● Exercise goal: State how many lines of the data contain the word "system", and write nothing besides the number.

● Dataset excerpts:
* * * * * * *
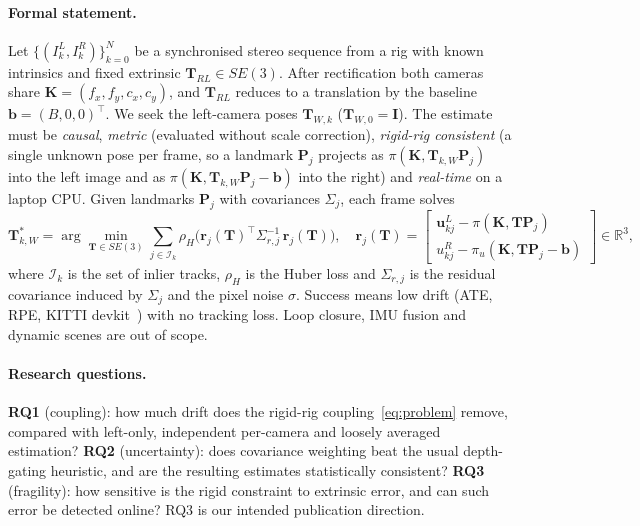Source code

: \documentclass[11pt,a4paper]{article}
\newcommand{\R}{\mathbb{R}}
\newcommand{\T}{\mathbf{T}}
\begin{document}
\paragraph{Formal statement.}
Let $\{(I^L_k, I^R_k)\}_{k=0}^{N}$ be a synchronised stereo sequence from a rig with known intrinsics and fixed extrinsic $\T_{RL}\in SE(3)$. After rectification both cameras share $\mathbf K = (f_x, f_y, c_x, c_y)$, and $\T_{RL}$ reduces to a translation by the baseline $\mathbf b = (B, 0, 0)^\top$. We seek the left-camera poses $\T_{W,k}$ ($\T_{W,0} = \mathbf I$). The estimate must be \emph{causal}, \emph{metric} (evaluated without scale correction), \emph{rigid-rig consistent} (a single unknown pose per frame, so a landmark $\mathbf P_j$ projects as $\pi(\mathbf K, \T_{k,W}\mathbf P_j)$ into the left image and as $\pi(\mathbf K, \T_{k,W}\mathbf P_j - \mathbf b)$ into the right) and \emph{real-time} on a laptop CPU. Given landmarks $\mathbf P_j$ with covariances $\Sigma_j$, each frame solves
\begin{equation}
  \T_{k,W}^\ast = \arg\min_{\T\in SE(3)} \sum_{j\in\mathcal I_k} \rho_H\!\big(\mathbf r_j(\T)^\top \Sigma_{r,j}^{-1}\, \mathbf r_j(\T)\big),
  \quad
  \mathbf r_j(\T) = \begin{bmatrix} \mathbf u^L_{kj} - \pi(\mathbf K, \T\mathbf P_j) \\ u^R_{kj} - \pi_u(\mathbf K, \T\mathbf P_j - \mathbf b)\end{bmatrix}\!\in\R^3,
  \label{eq:problem}
\end{equation}
where $\mathcal I_k$ is the set of inlier tracks, $\rho_H$ is the Huber loss and $\Sigma_{r,j}$ is the residual covariance induced by $\Sigma_j$ and the pixel noise $\sigma$. Success means low drift (ATE, RPE, KITTI devkit~\cite{kitti,sturm,zhang_eval}) with no tracking loss. Loop closure, IMU fusion and dynamic scenes are out of scope.

\paragraph{Research questions.} \textbf{RQ1} (coupling): how much drift does the rigid-rig coupling~\eqref{eq:problem} remove, compared with left-only, independent per-camera and loosely averaged estimation? \textbf{RQ2} (uncertainty): does covariance weighting beat the usual depth-gating heuristic, and are the resulting estimates statistically consistent? \textbf{RQ3} (fragility): how sensitive is the rigid constraint to extrinsic error, and can such error be detected online? RQ3 is our intended publication direction.
\end{document}

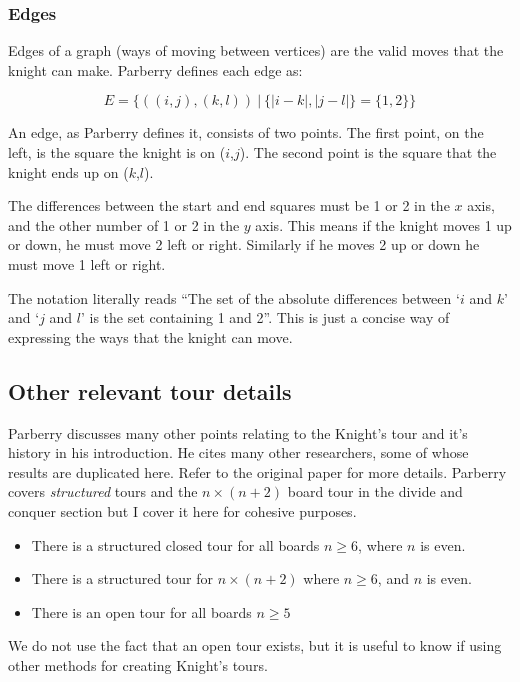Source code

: \documentclass[11pt, a4paper]{article}
\begin{document}
\subsubsection{Edges}

Edges of a graph (ways of moving between vertices) are the valid moves that the knight can make. Parberry defines each edge as:

$$E = \{((i,j),(k,l))\ |\ \{|i-k|,|j-l|\} = \{1,2\}\}$$

An edge, as Parberry defines it, consists of two points. The first point, on the left, is the square the knight is on ($i$,$j$). The second point is the square that the knight ends up on ($k$,$l$).

The differences between the start and end squares must be 1 or 2 in the $x$ axis, and the other number of 1 or 2 in the $y$ axis. This means if the knight moves 1 up or down, he must move 2 left or right. Similarly if he moves 2 up or down he must move 1 left or right.

The notation literally reads ``The set of the absolute differences between `$i$ and $k$' and `$j$ and $l$' is the set containing 1 and 2''. This is just a concise way of expressing the ways that the knight can move.

\subsection{Other relevant tour details}

Parberry discusses many other points relating to the Knight's tour and it's history in his introduction. He cites many other researchers, some of whose results are duplicated here. Refer to the original paper for more details. Parberry covers \emph{structured} tours and the $n \times (n + 2)$ board tour in the divide and conquer section but I cover it here for cohesive purposes.

\begin{itemize}
\item There is a structured closed tour for all boards $n \ge 6$, where $n$ is even.
\item There is a structured tour for $n \times (n + 2)$ where $n \ge 6$, and $n$ is even.
\item There is an open tour for all boards $n \ge 5$
\end{itemize}

We do not use the fact that an open tour exists, but it is useful to know if using other methods for creating Knight's tours.
\end{document}

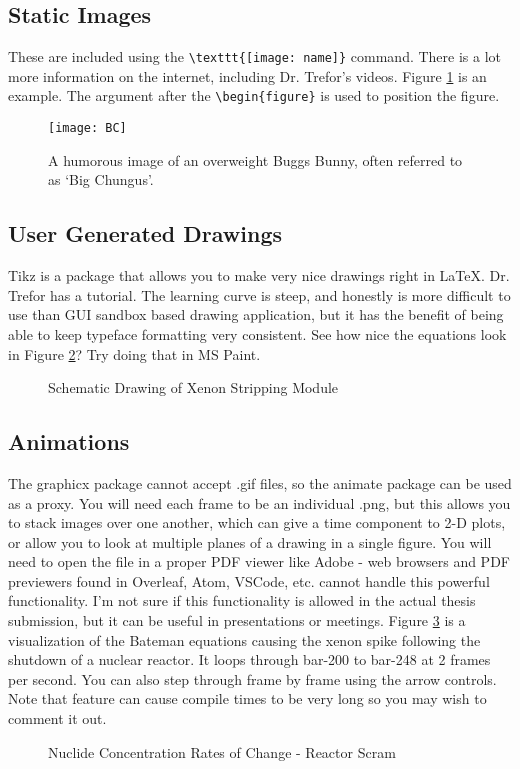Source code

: \newpage

\subsection{Static Images}
These are included using the \verb=\texttt{[image: name]}= command. There is a lot more information on the internet, including Dr. Trefor's videos. Figure \ref{BC} is an example. The argument after the \verb=\begin{figure}= is used to position the figure.

\begin{figure}[h!]
    \centering
    \texttt{[image: BC]}
    \caption[Big Chungus.]{A humorous image of an overweight Buggs Bunny, often referred to as `Big Chungus'.}
    \label{BC}
\end{figure}

\subsection{User Generated Drawings}

Tikz is a package that allows you to make very nice drawings right in \LaTeX \;. Dr. Trefor has a tutorial. The learning curve is steep, and honestly is more difficult to use than GUI sandbox based drawing application, but it has the benefit of being able to keep typeface formatting very consistent. See how nice the equations look in Figure \ref{strip}? Try doing that in MS Paint. 

\begin{figure}[h!]\centering
    
    \caption{Schematic Drawing of Xenon Stripping Module} 
    \label{strip}
\end{figure}

\newpage
\subsection{Animations}
The graphicx package cannot accept .gif files, so the animate package can be used as a proxy. You will need each frame to be an individual .png, but this allows you to stack images over one another, which can give a time component to 2-D plots, or allow you to look at multiple planes of a drawing in a single figure. You will need to open the file in a proper PDF viewer like Adobe - web browsers and PDF previewers found in Overleaf, Atom, VSCode, etc. cannot handle this powerful functionality. I'm not sure if this functionality is allowed in the actual thesis submission, but it can be useful in presentations or meetings. Figure \ref{Bateman} is a visualization of the Bateman equations  causing the xenon spike following the shutdown of a nuclear reactor. It loops through bar-200 to bar-248 at 2 frames per second. You can also step through frame by frame using the arrow controls. Note that feature can cause compile times to be very long so you may wish to comment it out. 

\begin{figure}[h!]
    \centering
    \caption{Nuclide Concentration Rates of Change - Reactor Scram}
    \label{Bateman}
\end{figure}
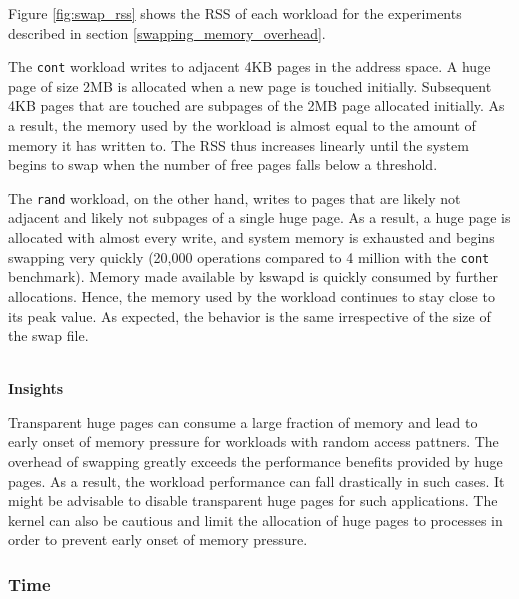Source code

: \documentclass[twocolumn,11pt]{article}
\begin{document}
Figure \ref{fig:swap_rss} shows the RSS of each workload for the
experiments described in section \ref{swapping_memory_overhead}. 

The \texttt{cont} workload writes to adjacent 4KB pages in the address space. A huge page
of size 2MB is allocated when a new page is touched initially. Subsequent 4KB
pages that are touched are subpages of the 2MB page allocated initially. As a
result, the memory used by the workload is almost equal to the amount of memory
it has written to. The RSS thus increases linearly until the system begins to
swap when the number of free pages falls below a threshold. 

The \texttt{rand} workload, on the other hand, writes to pages that are likely not
adjacent and likely not subpages of a single huge page. As a result, a huge page
is allocated with almost every write, and system memory is exhausted and begins
swapping very quickly (20,000 operations compared to 4 million with the \texttt{cont} benchmark). Memory made available by kswapd is quickly consumed by
further allocations. Hence, the memory used by the workload continues to stay
close to its peak value. As expected, the behavior is the same irrespective of
the size of the swap file.


~\\ \textbf{Insights} 

Transparent huge pages can consume a large fraction of memory and lead to early
onset of memory pressure for workloads with random access pattners. The overhead of swapping greatly exceeds the
performance benefits provided by huge pages. As a result, the workload
performance can fall drastically in such cases. It might be advisable to
disable transparent huge pages for such applications. The kernel can also be
cautious and limit the allocation of huge pages to processes in order to
prevent early onset of memory pressure.

\subsubsection{Time}
\end{document}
* * * * * * *
● Task output: 2